Son bir yazıyla Karaman dosyasını kapatalım: Karaman kendini müctehid kabul etmekte, hatta sadece kendini değil, doktora yapan herkesin de müctehid olduğunu iddia etmektedir.

Son bir yazıyla Karaman dosyasını kapatalım:

Karaman kendini müctehid kabul etmekte, hatta sadece kendini değil, doktora yapan herkesin de müctehid olduğunu iddia etmektedir.

Bir TV programında sunucunun kendisine sorduğu 'Efendim şimdi soracağımız sorulara bir müctehid olarak mı cevap vereceksiniz?' şeklindeki soruya 'Evet' diye cevap verdiği için haksız eleştirilere maruz kaldığını söyledikten sonra şöyle devam ediyor:

'Bu suç mu, günah mı, ayıp mı? Benim için başkaları 'o müctehiddir' diyorlar. Ben de dinî meseleleri (daha ziyade yeni meseleleri) taklit metoduyla değil, delillere bakarak çözmeye çalışıyorum. Bu arada büyük müctehidlere ve ilim adamlarına saygım tam olup onlardan da istifade ediyorum…' [1]

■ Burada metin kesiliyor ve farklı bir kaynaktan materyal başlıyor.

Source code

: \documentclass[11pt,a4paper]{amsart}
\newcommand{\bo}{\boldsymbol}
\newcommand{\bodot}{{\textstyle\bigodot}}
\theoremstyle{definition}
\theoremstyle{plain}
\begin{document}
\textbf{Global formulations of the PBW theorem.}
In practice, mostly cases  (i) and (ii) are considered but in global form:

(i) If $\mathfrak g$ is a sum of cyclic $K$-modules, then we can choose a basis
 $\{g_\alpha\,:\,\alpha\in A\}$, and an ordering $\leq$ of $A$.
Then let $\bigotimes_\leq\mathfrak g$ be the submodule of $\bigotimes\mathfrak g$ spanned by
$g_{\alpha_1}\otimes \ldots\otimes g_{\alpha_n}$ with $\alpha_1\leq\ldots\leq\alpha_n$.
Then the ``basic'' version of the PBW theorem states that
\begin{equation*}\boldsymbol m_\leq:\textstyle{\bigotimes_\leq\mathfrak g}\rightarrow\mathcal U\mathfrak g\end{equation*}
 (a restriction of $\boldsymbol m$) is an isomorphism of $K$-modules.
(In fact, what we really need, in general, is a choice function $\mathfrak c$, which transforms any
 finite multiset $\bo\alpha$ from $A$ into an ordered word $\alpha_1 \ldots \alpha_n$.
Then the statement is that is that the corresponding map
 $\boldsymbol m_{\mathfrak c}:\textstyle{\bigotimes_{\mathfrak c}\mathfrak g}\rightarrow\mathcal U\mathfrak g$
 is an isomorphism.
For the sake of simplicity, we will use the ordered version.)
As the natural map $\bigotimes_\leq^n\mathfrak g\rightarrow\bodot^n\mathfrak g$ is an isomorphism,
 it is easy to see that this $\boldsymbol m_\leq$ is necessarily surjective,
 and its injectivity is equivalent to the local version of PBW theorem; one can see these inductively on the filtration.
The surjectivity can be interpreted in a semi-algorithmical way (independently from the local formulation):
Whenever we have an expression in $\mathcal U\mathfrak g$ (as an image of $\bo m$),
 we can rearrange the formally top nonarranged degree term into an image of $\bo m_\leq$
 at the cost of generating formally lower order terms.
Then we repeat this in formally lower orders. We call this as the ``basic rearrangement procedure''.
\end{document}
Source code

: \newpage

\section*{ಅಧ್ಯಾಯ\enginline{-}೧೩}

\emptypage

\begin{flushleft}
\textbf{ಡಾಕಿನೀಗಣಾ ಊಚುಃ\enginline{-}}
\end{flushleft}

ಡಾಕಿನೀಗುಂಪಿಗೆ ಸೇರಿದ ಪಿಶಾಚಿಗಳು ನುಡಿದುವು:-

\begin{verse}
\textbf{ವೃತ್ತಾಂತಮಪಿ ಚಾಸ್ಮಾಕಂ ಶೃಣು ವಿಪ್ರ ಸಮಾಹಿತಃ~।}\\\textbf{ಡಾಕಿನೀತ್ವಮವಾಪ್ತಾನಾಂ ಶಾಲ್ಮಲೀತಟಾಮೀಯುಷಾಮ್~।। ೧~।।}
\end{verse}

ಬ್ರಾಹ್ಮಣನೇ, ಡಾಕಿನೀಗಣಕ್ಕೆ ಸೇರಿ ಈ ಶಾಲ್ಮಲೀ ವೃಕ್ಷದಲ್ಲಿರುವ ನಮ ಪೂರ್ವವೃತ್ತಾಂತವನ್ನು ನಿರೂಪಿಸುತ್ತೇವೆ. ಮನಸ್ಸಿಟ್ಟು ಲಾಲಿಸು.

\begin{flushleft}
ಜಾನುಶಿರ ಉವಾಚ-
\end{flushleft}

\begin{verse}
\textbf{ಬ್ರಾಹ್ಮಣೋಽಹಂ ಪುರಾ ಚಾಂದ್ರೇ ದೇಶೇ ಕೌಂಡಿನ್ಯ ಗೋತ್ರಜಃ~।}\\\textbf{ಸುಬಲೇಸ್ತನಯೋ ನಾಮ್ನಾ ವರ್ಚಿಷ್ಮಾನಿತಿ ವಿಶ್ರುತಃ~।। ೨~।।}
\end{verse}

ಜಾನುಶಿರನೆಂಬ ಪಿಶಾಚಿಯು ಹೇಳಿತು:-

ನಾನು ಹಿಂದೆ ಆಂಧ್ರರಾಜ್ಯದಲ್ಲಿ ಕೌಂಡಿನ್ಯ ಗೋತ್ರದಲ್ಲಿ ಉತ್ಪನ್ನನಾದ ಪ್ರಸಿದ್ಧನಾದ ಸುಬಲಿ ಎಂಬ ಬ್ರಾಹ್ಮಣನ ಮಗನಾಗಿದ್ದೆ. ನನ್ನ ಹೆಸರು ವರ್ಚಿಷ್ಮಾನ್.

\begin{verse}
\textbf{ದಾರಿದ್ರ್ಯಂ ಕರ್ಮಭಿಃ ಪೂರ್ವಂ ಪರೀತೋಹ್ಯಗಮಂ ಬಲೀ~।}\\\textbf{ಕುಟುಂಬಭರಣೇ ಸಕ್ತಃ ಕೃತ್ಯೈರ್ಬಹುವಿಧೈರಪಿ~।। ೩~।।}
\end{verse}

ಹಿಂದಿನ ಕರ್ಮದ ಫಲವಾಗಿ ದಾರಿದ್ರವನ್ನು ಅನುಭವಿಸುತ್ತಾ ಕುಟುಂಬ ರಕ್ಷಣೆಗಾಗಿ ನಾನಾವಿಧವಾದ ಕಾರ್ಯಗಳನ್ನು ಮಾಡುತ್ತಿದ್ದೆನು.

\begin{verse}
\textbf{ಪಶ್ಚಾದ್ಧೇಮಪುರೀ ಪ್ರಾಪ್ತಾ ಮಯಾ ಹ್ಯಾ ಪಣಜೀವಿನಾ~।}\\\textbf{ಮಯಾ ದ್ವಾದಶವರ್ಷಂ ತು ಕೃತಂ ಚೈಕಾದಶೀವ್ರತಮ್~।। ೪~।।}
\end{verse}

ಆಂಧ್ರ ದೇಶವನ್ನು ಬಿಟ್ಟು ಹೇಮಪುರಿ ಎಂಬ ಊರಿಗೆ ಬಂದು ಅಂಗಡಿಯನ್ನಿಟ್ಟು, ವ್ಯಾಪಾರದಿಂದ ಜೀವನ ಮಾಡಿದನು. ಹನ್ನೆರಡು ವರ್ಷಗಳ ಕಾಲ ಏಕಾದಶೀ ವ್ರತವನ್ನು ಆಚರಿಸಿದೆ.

I- İCTİHAD VE MÜCTEHİDLİK HAKKINDA KISA BİR MALUMAT

1- İctihad Kapısı Açıktır, Ama…

Burada ictihad ve müctehidlik hakkında -mümkün olduğunca kısa tutmaya çalışarak- şu açıklamayı zaruri görüyoruz:

İslam hukuku kıyamete kadar olacak olaylar karşısında mutlaka sözünü söyler ve çözüm getirir. Bu sebeple hükmen ve ilmen ictihad kapısı açıktır. Ama fiilen ve keyfiyet olarak, ortada müctehidlik vasfı taşıyan kimse yoktur. Zira günümüzde bir müctehid olarak yetişmenin eğitimi ve altyapısı mevcut değildir.

Ortam ve şartlar müsait olsa bile, İslam'ın kaynaklarından hüküm çıkarma işi, ancak ilimde ruhsat sahibi alimlerin, özellikle de müctehidlerin işidir. Kaldı ki ilimde ruhsat sahibi pek çok alim de, mutlak müctehid olan bir mezhep imamına tabi olmuştur.

Ehliyetli müctehidlerden birine tabi olan, onun fetvalarıyla amel eden bir Müslüman her hususta isabet eder. Dolayısıyla istikamet üzere olur.

Bu yolu tercih etmeyenler lisan-ı halleriyle 'Biz de müctehidiz, dinin kaynaklarından biz de hüküm çıkarabiliriz' demek istiyorlar. Bu ne kadar da mesnetsiz bir tavırdır. Bu tavrı takınanlar hem kendilerini, hem de kendilerine uyanları helake sürüklüyorlar.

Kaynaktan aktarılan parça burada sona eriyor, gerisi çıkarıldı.